Segment Start: Information
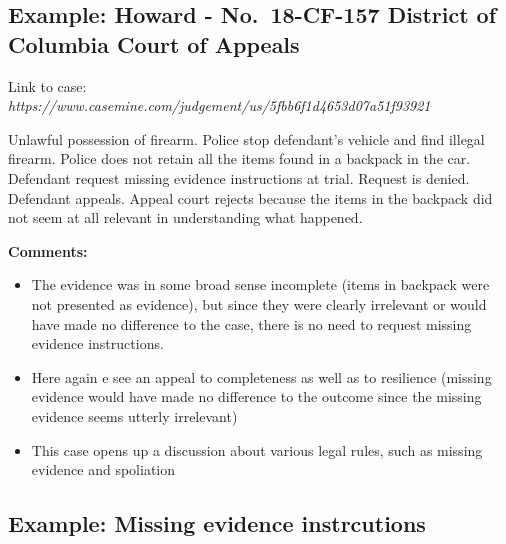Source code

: \documentclass[
  10pt,
  dvipsnames,enabledeprecatedfontcommands]{scrartcl}
\begin{document}

\hypertarget{example-howard---no.-18-cf-157-district-of-columbia-court-of-appeals}{%
\subsection{Example: Howard - No.~18-CF-157 District of Columbia Court
of
Appeals}\label{example-howard---no.-18-cf-157-district-of-columbia-court-of-appeals}}

Link to case:
\textit{https://www.casemine.com/judgement/us/5fbb6f1d4653d07a51f93921}

Unlawful possession of firearm. Police stop defendant's vehicle and find
illegal firearm. Police does not retain all the items found in a
backpack in the car. Defendant request missing evidence instructions at
trial. Request is denied. Defendant appeals. Appeal court rejects
because the items in the backpack did not seem at all relevant in
understanding what happened.

\textbf{Comments:}

\begin{itemize}
\item
  The evidence was in some broad sense incomplete (items in backpack
  were not presented as evidence), but since they were clearly
  irrelevant or would have made no difference to the case, there is no
  need to request missing evidence instructions.
\item
  Here again e see an appeal to completeness as well as to resilience
  (missing evidence would have made no difference to the outcome since
  the missing evidence seems utterly irrelevant)
\item
  This case opens up a discussion about various legal rules, such as
  missing evidence and spoliation
\end{itemize}


\hypertarget{example-missing-evidence-instrcutions}{%
\subsection{Example: Missing evidence
instrcutions}\label{example-missing-evidence-instrcutions}}
\end{document}

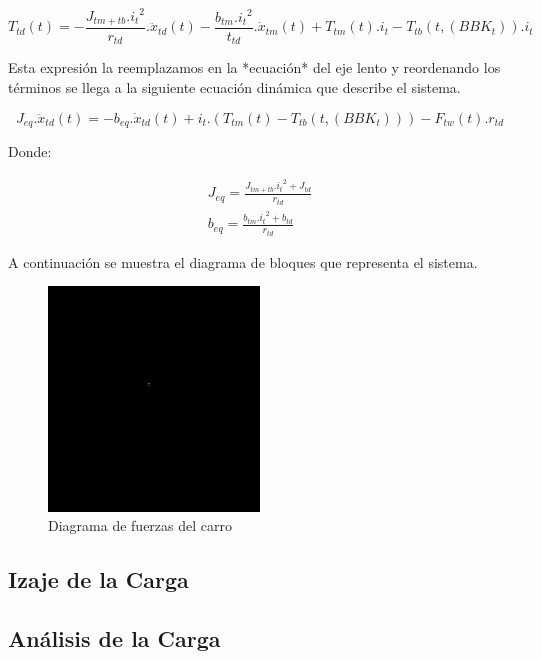 \begin{equation}
    T_{td}(t) = - \frac{J_{tm+tb}. {i_t}^2}{r_{td}}.\ddot{x}_{td}(t) - \frac{b_{tm}. {i_t}^2}{t_{td}}.\dot{x}_{tm}(t) + T_{tm}(t).i_t - T_{tb}(t, (BBK_t)).i_t
\end{equation}

Esta expresión la reemplazamos en la *ecuación* del eje lento y reordenando los 
términos se llega a la siguiente ecuación dinámica que describe el sistema.

\begin{equation}
    J_{eq}. \ddot{x}_{td}(t) = - b_{eq}.\dot{x}_{td}(t) +i_t.(T_{tm}(t) - T_{tb}(t, (BBK_t))) - F_{tw}(t).r_{td}
\end{equation}

Donde:

\begin{equation*}
    \begin{split}
        J_{eq} = \frac{{J_{tm+tb}. {i_t}^2 + J_{td} }}{r_{td}}\\
        b_{eq} = \frac{{b_{tm}. {i_t}^2 + b_{td}}}{r_{td}}
    \end{split}
\end{equation*}

A continuación se muestra el diagrama de bloques que representa el sistema.

\begin{figure}[H]
    \centering
    \includegraphics[width=0.5\textwidth]{img/NADA.png}
    \caption{Diagrama de fuerzas del carro}
\end{figure}


\subsection{Izaje de la Carga}

\subsection{Análisis de la Carga}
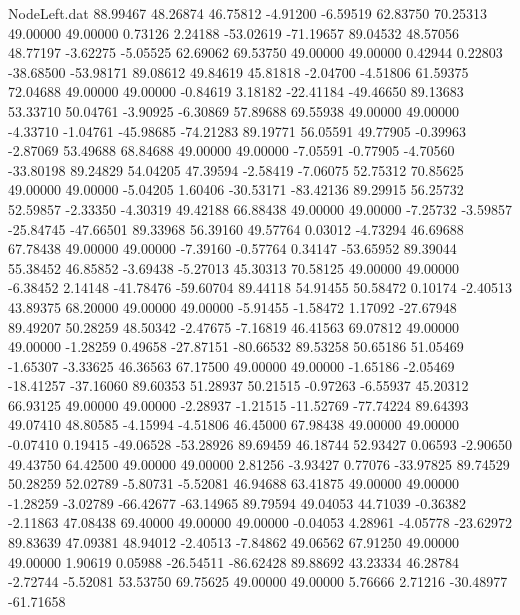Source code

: \begin{filecontents}{NodeLeft.dat}
  88.99467   48.26874   46.75812    -4.91200   -6.59519   62.83750   70.25313   49.00000   49.00000    0.73126    2.24188  -53.02619  -71.19657
  89.04532   48.57056   48.77197    -3.62275   -5.05525   62.69062   69.53750   49.00000   49.00000    0.42944    0.22803  -38.68500  -53.98171
  89.08612   49.84619   45.81818    -2.04700   -4.51806   61.59375   72.04688   49.00000   49.00000   -0.84619    3.18182  -22.41184  -49.46650
  89.13683   53.33710   50.04761    -3.90925   -6.30869   57.89688   69.55938   49.00000   49.00000   -4.33710   -1.04761  -45.98685  -74.21283
  89.19771   56.05591   49.77905    -0.39963   -2.87069   53.49688   68.84688   49.00000   49.00000   -7.05591   -0.77905   -4.70560  -33.80198
  89.24829   54.04205   47.39594    -2.58419   -7.06075   52.75312   70.85625   49.00000   49.00000   -5.04205    1.60406  -30.53171  -83.42136
  89.29915   56.25732   52.59857    -2.33350   -4.30319   49.42188   66.88438   49.00000   49.00000   -7.25732   -3.59857  -25.84745  -47.66501
  89.33968   56.39160   49.57764     0.03012   -4.73294   46.69688   67.78438   49.00000   49.00000   -7.39160   -0.57764    0.34147  -53.65952
  89.39044   55.38452   46.85852    -3.69438   -5.27013   45.30313   70.58125   49.00000   49.00000   -6.38452    2.14148  -41.78476  -59.60704
  89.44118   54.91455   50.58472     0.10174   -2.40513   43.89375   68.20000   49.00000   49.00000   -5.91455   -1.58472    1.17092  -27.67948
  89.49207   50.28259   48.50342    -2.47675   -7.16819   46.41563   69.07812   49.00000   49.00000   -1.28259    0.49658  -27.87151  -80.66532
  89.53258   50.65186   51.05469    -1.65307   -3.33625   46.36563   67.17500   49.00000   49.00000   -1.65186   -2.05469  -18.41257  -37.16060
  89.60353   51.28937   50.21515    -0.97263   -6.55937   45.20312   66.93125   49.00000   49.00000   -2.28937   -1.21515  -11.52769  -77.74224
  89.64393   49.07410   48.80585    -4.15994   -4.51806   46.45000   67.98438   49.00000   49.00000   -0.07410    0.19415  -49.06528  -53.28926
  89.69459   46.18744   52.93427     0.06593   -2.90650   49.43750   64.42500   49.00000   49.00000    2.81256   -3.93427    0.77076  -33.97825
  89.74529   50.28259   52.02789    -5.80731   -5.52081   46.94688   63.41875   49.00000   49.00000   -1.28259   -3.02789  -66.42677  -63.14965
  89.79594   49.04053   44.71039    -0.36382   -2.11863   47.08438   69.40000   49.00000   49.00000   -0.04053    4.28961   -4.05778  -23.62972
  89.83639   47.09381   48.94012    -2.40513   -7.84862   49.06562   67.91250   49.00000   49.00000    1.90619    0.05988  -26.54511  -86.62428
  89.88692   43.23334   46.28784    -2.72744   -5.52081   53.53750   69.75625   49.00000   49.00000    5.76666    2.71216  -30.48977  -61.71658

\end{filecontents}
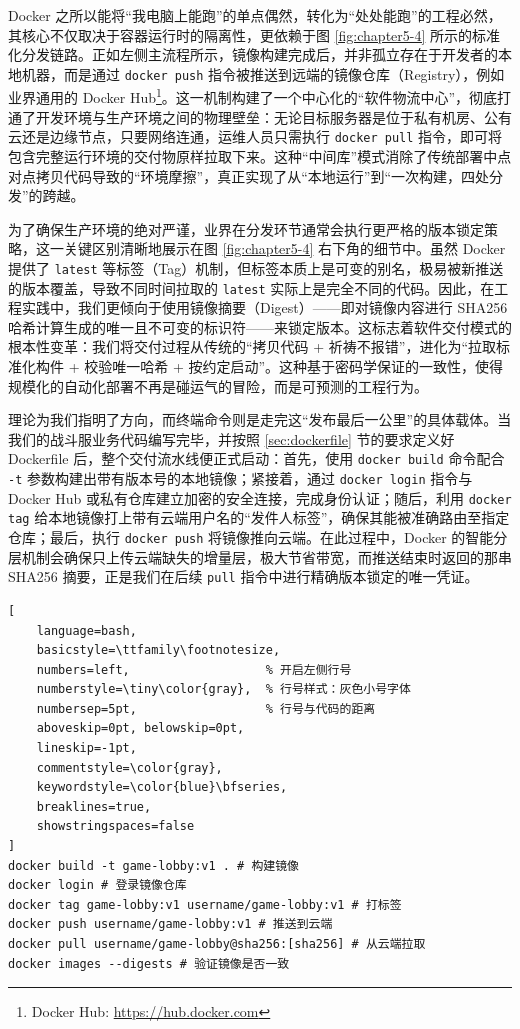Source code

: Docker 之所以能将“我电脑上能跑”的单点偶然，转化为“处处能跑”的工程必然，其核心不仅取决于容器运行时的隔离性，更依赖于图 \ref{fig:chapter5-4} 所示的标准化分发链路。正如左侧主流程所示，镜像构建完成后，并非孤立存在于开发者的本地机器，而是通过 \texttt{docker push} 指令被推送到远端的镜像仓库（Registry），例如业界通用的 Docker Hub\footnote{Docker Hub: \url{https://hub.docker.com}}。这一机制构建了一个中心化的“软件物流中心”，彻底打通了开发环境与生产环境之间的物理壁垒：无论目标服务器是位于私有机房、公有云还是边缘节点，只要网络连通，运维人员只需执行 \texttt{docker pull} 指令，即可将包含完整运行环境的交付物原样拉取下来。这种“中间库”模式消除了传统部署中点对点拷贝代码导致的“环境摩擦”，真正实现了从“本地运行”到“一次构建，四处分发”的跨越。

为了确保生产环境的绝对严谨，业界在分发环节通常会执行更严格的版本锁定策略，这一关键区别清晰地展示在图 \ref{fig:chapter5-4} 右下角的细节中。虽然 Docker 提供了 \texttt{latest} 等标签（Tag）机制，但标签本质上是可变的别名，极易被新推送的版本覆盖，导致不同时间拉取的 \texttt{latest} 实际上是完全不同的代码。因此，在工程实践中，我们更倾向于使用镜像摘要（Digest）——即对镜像内容进行 SHA256 哈希计算生成的唯一且不可变的标识符——来锁定版本。这标志着软件交付模式的根本性变革：我们将交付过程从传统的“拷贝代码 + 祈祷不报错”，进化为“拉取标准化构件 + 校验唯一哈希 + 按约定启动”。这种基于密码学保证的一致性，使得规模化的自动化部署不再是碰运气的冒险，而是可预测的工程行为。

理论为我们指明了方向，而终端命令则是走完这“发布最后一公里”的具体载体。当我们的战斗服业务代码编写完毕，并按照 \ref{sec:dockerfile} 节的要求定义好 Dockerfile 后，整个交付流水线便正式启动：首先，使用 \texttt{docker build} 命令配合 \texttt{-t} 参数构建出带有版本号的本地镜像；紧接着，通过 \texttt{docker login} 指令与 Docker Hub 或私有仓库建立加密的安全连接，完成身份认证；随后，利用 \texttt{docker tag} 给本地镜像打上带有云端用户名的“发件人标签”，确保其能被准确路由至指定仓库；最后，执行 \texttt{docker push} 将镜像推向云端。在此过程中，Docker 的智能分层机制会确保只上传云端缺失的增量层，极大节省带宽，而推送结束时返回的那串 SHA256 摘要，正是我们在后续 \texttt{pull} 指令中进行精确版本锁定的唯一凭证。

\begin{tcolorbox}[title=镜像发布与版本锁定实操]
\begin{lstlisting}[
    language=bash,
    basicstyle=\ttfamily\footnotesize,
    numbers=left,                   % 开启左侧行号
    numberstyle=\tiny\color{gray},  % 行号样式：灰色小号字体
    numbersep=5pt,                  % 行号与代码的距离
    aboveskip=0pt, belowskip=0pt,
    lineskip=-1pt,
    commentstyle=\color{gray},
    keywordstyle=\color{blue}\bfseries,
    breaklines=true,
    showstringspaces=false
]
docker build -t game-lobby:v1 . # 构建镜像
docker login # 登录镜像仓库
docker tag game-lobby:v1 username/game-lobby:v1 # 打标签
docker push username/game-lobby:v1 # 推送到云端
docker pull username/game-lobby@sha256:[sha256] # 从云端拉取
docker images --digests # 验证镜像是否一致 
\end{lstlisting}
\end{tcolorbox}


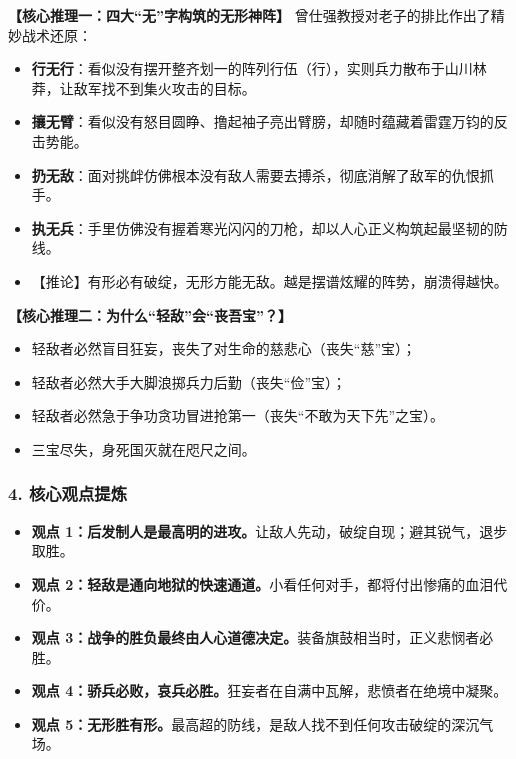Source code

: \noindent\textbf{【核心推理一：四大“无”字构筑的无形神阵】}
曾仕强教授对老子的排比作出了精妙战术还原：
\begin{itemize}
    \item \textbf{行无行}：看似没有摆开整齐划一的阵列行伍（行），实则兵力散布于山川林莽，让敌军找不到集火攻击的目标。
    \item \textbf{攘无臂}：看似没有怒目圆睁、撸起袖子亮出臂膀，却随时蕴藏着雷霆万钧的反击势能。
    \item \textbf{扔无敌}：面对挑衅仿佛根本没有敌人需要去搏杀，彻底消解了敌军的仇恨抓手。
    \item \textbf{执无兵}：手里仿佛没有握着寒光闪闪的刀枪，却以人心正义构筑起最坚韧的防线。
    \item 【推论】有形必有破绽，无形方能无敌。越是摆谱炫耀的阵势，崩溃得越快。
\end{itemize}

\noindent\textbf{【核心推理二：为什么“轻敌”会“丧吾宝”？】}
\begin{itemize}
    \item 轻敌者必然盲目狂妄，丧失了对生命的慈悲心（丧失“慈”宝）；
    \item 轻敌者必然大手大脚浪掷兵力后勤（丧失“俭”宝）；
    \item 轻敌者必然急于争功贪功冒进抢第一（丧失“不敢为天下先”之宝）。
    \item 三宝尽失，身死国灭就在咫尺之间。
\end{itemize}

\subsubsection{4. 核心观点提炼}
\begin{itemize}
    \item \textbf{观点 1：后发制人是最高明的进攻。}让敌人先动，破绽自现；避其锐气，退步取胜。
    \item \textbf{观点 2：轻敌是通向地狱的快速通道。}小看任何对手，都将付出惨痛的血泪代价。
    \item \textbf{观点 3：战争的胜负最终由人心道德决定。}装备旗鼓相当时，正义悲悯者必胜。
    \item \textbf{观点 4：骄兵必败，哀兵必胜。}狂妄者在自满中瓦解，悲愤者在绝境中凝聚。
    \item \textbf{观点 5：无形胜有形。}最高超的防线，是敌人找不到任何攻击破绽的深沉气场。
\end{itemize}


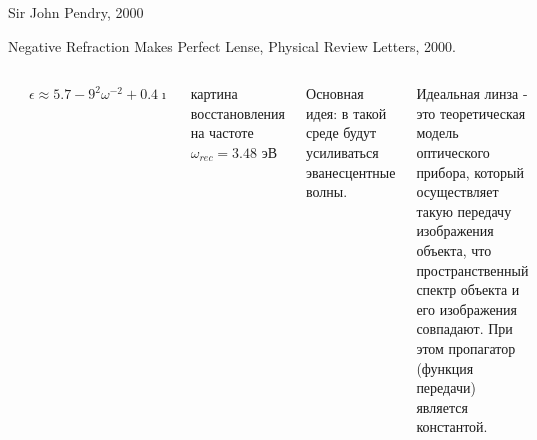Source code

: \documentclass[9pt, compress, xcolor=table]{beamer}
\begin{document}
\begin{frame}{Sir John Pendry, 2000}

Negative Refraction Makes Perfect Lense, Physical Review Letters, 2000.

\begin{columns}[c]
\column{6cm}
\begin{center}
\includegraphics[width=0.5\textwidth]{neg_ref_13}
\end{center}
 $\epsilon \approx 5.7 - 9^2 \omega^{-2} +0.4 \imath$

картина восстановления на частоте $\omega_{rec} = 3.48$ эВ
\column{6cm}



\textcolor{red!50!black}{Основная идея}: в такой среде будут усиливаться эванесцентные волны.

Идеальная линза - это теоретическая модель оптического прибора, который осуществляет такую передачу
изображения объекта, что пространственный спектр объекта и его изображения совпадают. При этом
пропагатор (функция передачи) является константой.

\end{columns}
\end{frame}
\end{document}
Segment End: Information
● Action item: Wherever the word "appeals" occurs in the data above, copy the line it sits in.

● Result:
\hypertarget{example-howard---no.-18-cf-157-district-of-columbia-court-of-appeals}{%
Appeals}\label{example-howard---no.-18-cf-157-district-of-columbia-court-of-appeals}}
trial. Request is denied. Defendant appeals. Appeal court rejects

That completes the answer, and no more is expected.